Dans Adieu au langage se trouve un appréciable fond d'humilité. Je parle bien d'un fond, ne nous leurrons pas.
Godard se voit déjà mort et abandonne le langage sur la toute fin, ayant compris que les mots, en dépit de leur incontestable pouvoir, ne font jamais rien d'autre que de raconter des histoires. Montrer a plus d'impact que dire. Le tout est de montrer le bon exemple, pour que plus rien de néfaste ne soit déclaré.

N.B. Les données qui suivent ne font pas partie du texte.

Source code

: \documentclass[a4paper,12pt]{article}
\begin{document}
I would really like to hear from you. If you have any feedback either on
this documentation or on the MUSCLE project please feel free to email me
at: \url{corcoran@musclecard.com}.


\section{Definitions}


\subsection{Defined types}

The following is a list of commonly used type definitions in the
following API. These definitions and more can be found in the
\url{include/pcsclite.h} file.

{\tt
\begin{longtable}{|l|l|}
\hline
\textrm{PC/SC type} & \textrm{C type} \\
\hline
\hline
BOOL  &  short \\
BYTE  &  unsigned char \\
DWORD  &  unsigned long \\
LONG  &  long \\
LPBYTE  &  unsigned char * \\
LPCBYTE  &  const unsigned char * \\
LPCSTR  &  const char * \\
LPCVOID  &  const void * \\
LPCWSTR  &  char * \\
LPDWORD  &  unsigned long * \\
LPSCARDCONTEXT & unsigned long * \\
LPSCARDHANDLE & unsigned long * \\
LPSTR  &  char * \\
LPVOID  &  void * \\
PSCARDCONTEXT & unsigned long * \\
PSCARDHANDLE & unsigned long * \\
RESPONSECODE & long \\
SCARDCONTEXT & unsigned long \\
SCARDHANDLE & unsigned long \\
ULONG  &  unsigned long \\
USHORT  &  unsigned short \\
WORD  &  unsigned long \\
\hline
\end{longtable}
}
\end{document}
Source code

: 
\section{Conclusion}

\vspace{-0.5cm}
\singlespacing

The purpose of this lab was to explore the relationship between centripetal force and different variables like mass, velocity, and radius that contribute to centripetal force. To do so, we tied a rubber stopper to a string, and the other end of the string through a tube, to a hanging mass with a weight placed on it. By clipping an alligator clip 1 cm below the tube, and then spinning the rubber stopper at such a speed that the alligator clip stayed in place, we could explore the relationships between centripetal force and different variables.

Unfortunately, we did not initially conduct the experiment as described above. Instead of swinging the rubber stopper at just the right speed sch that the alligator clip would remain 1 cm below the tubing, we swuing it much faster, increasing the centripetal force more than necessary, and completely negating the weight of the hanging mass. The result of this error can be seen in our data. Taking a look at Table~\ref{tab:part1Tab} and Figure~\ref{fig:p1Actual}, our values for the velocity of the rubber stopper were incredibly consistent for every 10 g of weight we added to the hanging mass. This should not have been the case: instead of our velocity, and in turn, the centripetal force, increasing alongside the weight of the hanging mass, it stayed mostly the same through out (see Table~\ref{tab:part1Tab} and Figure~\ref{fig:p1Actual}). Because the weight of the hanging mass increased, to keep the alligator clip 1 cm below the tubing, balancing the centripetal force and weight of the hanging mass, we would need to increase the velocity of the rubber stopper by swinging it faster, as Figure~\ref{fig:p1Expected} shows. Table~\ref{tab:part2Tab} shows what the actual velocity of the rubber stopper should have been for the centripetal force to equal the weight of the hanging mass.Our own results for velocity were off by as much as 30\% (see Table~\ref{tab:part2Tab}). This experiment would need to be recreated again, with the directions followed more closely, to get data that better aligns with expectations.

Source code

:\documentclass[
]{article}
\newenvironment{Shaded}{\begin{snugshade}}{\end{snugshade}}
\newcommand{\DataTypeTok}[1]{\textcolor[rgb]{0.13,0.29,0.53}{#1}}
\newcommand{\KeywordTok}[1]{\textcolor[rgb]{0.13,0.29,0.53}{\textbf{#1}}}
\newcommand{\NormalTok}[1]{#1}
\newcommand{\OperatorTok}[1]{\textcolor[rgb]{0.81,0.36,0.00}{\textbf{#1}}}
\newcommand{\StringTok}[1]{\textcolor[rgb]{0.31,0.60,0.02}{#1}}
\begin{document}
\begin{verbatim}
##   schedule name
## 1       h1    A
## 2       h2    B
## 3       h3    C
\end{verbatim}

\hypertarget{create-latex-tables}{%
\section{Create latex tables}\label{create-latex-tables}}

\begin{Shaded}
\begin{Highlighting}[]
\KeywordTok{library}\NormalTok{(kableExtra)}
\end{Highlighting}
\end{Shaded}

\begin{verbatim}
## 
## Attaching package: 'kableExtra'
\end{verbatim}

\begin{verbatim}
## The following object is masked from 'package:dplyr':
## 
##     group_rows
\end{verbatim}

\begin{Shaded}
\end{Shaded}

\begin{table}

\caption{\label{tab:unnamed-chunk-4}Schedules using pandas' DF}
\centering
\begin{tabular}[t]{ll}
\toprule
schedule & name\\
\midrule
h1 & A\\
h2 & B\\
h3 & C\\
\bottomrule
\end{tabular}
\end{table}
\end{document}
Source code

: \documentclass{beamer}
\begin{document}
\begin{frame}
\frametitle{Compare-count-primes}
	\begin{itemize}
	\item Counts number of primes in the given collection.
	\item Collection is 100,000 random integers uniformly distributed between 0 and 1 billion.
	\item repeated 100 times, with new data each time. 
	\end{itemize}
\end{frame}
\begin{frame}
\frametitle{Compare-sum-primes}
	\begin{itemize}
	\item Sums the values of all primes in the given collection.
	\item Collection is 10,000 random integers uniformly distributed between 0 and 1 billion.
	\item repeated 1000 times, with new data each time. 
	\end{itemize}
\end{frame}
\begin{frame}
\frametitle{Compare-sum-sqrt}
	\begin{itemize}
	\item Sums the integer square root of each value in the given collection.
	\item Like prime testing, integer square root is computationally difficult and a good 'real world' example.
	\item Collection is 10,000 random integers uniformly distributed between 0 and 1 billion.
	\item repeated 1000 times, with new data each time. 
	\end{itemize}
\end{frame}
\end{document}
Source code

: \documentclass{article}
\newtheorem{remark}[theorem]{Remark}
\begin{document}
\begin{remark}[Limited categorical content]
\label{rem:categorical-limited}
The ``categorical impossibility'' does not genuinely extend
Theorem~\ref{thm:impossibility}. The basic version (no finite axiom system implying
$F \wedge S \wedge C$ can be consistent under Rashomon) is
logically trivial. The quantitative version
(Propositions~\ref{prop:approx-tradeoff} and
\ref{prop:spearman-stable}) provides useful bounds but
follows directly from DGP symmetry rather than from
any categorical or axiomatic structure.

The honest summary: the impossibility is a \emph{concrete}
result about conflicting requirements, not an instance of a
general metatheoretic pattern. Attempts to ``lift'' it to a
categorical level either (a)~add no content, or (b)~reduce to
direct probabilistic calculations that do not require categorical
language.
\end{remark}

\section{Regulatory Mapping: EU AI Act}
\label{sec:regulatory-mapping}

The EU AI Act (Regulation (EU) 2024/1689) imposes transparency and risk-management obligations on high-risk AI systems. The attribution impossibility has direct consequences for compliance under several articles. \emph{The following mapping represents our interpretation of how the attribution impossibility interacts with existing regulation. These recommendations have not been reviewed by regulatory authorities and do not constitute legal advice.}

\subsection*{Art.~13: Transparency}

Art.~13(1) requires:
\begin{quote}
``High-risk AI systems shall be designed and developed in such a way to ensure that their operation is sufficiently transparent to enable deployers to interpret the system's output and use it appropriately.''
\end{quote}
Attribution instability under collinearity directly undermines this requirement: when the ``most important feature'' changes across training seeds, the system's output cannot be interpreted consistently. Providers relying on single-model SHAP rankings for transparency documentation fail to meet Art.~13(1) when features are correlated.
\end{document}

« Dire non et mourir. » « Adieu au langage. » Non à quoi ? Mourir. Non à la mort et mourir quand même. Autant l'accepter… C'est si simple. Vous pouvez ne pas être en accord avec ce qui est dit, vous pouvez ne pas le comprendre, ne pas l'entendre comme les autres… Le véritable intérêt de tout cela réside dans l'écho qui se fait en nous, la réaction suscitée, les conséquences dont la cause se situe face à soi, sur un grand écran de plusieurs mètres, dans des images dont le contenant est incontestable, mais non le contenu. N'est-ce pas là la preuve de l'illusion du cinéma, où seule la substance est incontestable, l'essence étant ingérée par la capture effectuée par une caméra ? Filmer, c'est limiter. C'est emprisonner le filmé. Libérée, l'essence qui attend dans l'esprit.